Band saws use a band saw with the optimum band saw blade pitch depending on the material of the material to be cut, and cut at a circumferential speed that is appropriate for the material to be cut and the band saw. , it is possible to improve the finished cutting surface.

However, in the conventional band saw, a band saw having a blade pitch suitable for the material of the material to be cut is selected, and the optimum circumferential speed of the band saw is manually set or adjusted. It is troublesome to know the band saw to be used and the optimal circumferential speed, and to set and adjust the circumferential speed. Also, if the circumferential speed is set or adjusted incorrectly, the cutting operation of the material to be cut may be interrupted. There were problems such as the finished surface deteriorated, the life of the band saw was shortened, and the band saw sometimes broke.

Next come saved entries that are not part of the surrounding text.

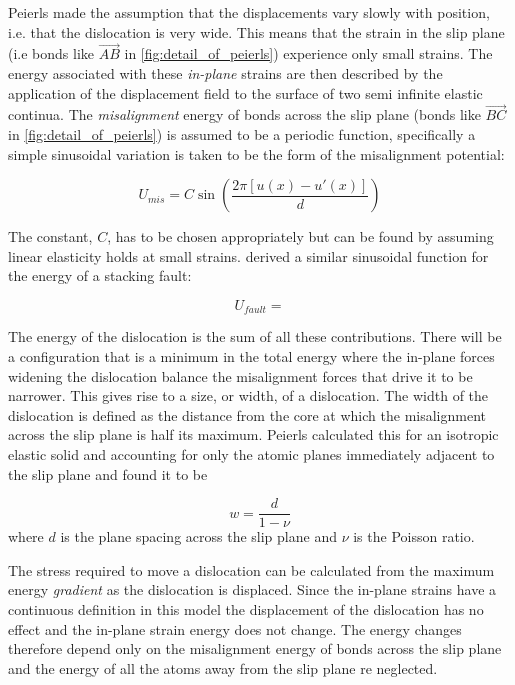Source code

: Peierls made the assumption that the displacements vary slowly with position, i.e. that the dislocation is very wide. This means that the strain in the slip plane (i.e bonds like $\overrightarrow{AB}$ in \autoref{fig:detail_of_peierls}) experience only small strains. The energy associated with these \emph{in-plane} strains are then described  by the application of the displacement field to the surface of two semi infinite elastic continua. 
The \emph{misalignment} energy of bonds across the slip plane (bonds like $\overrightarrow{BC}$ in \autoref{fig:detail_of_peierls}) is assumed to be a periodic function, specifically a simple sinusoidal variation is taken to be the form of the misalignment potential:

\begin{equation}
U_{mis} = C \sin \left(\frac{2\pi [u(x) - u'(x)]}{d} \right)
\end{equation}

The constant, $C$, has to be chosen appropriately but can be found by assuming linear elasticity holds at small strains. \citet{Frenkel1926} derived a similar sinusoidal function for the energy of a stacking fault:

\begin{equation}
U_{fault} = 
\end{equation}

The energy of the dislocation is the sum of all these contributions. There will be a configuration that is a minimum in the total energy where the in-plane forces widening the dislocation balance the misalignment forces that drive it to be narrower. This gives rise to a size, or width, of a dislocation. The width of the dislocation is defined as the distance from the core at which the misalignment across the slip plane is half its maximum. Peierls calculated this for an isotropic elastic solid and accounting for only the atomic planes immediately adjacent to the slip plane and found it to be 

\begin{equation}
w = \frac{d}{1-\nu}
\label{eqn:width_isotropic}
\end{equation}
where $d$ is the plane spacing across the slip plane and $\nu$ is the Poisson ratio.

The stress required to move a dislocation can be calculated from the maximum energy \emph{gradient} as the dislocation is displaced. Since the in-plane strains have a continuous definition in this model the displacement of the dislocation has no effect and the in-plane strain energy does not change. The energy changes therefore depend only on the misalignment energy of bonds across the slip plane and the energy of all the atoms away from the slip plane re neglected.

The purpose of the present invention is to eliminate the above-mentioned drawbacks of the prior art, automatically detect the pitch of the band saw blade, and perform optimal circumferential speed control according to the material to be cut and the band saw, thereby increasing the efficiency of cutting work and improving the cutting finish. The purpose is to improve the surface and prevent the band saw from breaking.

In order to automatically detect the pitch of a band saw blade attached to a band saw, the present invention provides one or more identification marks at appropriate locations on the saw blade, and a detection unit is arranged to detect the presence or absence of the marks. Or, a detector is arranged to directly detect the unevenness of the band saw blade, and a judgment circuit and circumferential speed are installed to determine the pitch of the band saw blade based on the electric signal from the detector and rotate the band saw at the optimum circumferential speed. The configuration of the instruction circuit and speed control circuit has been devised.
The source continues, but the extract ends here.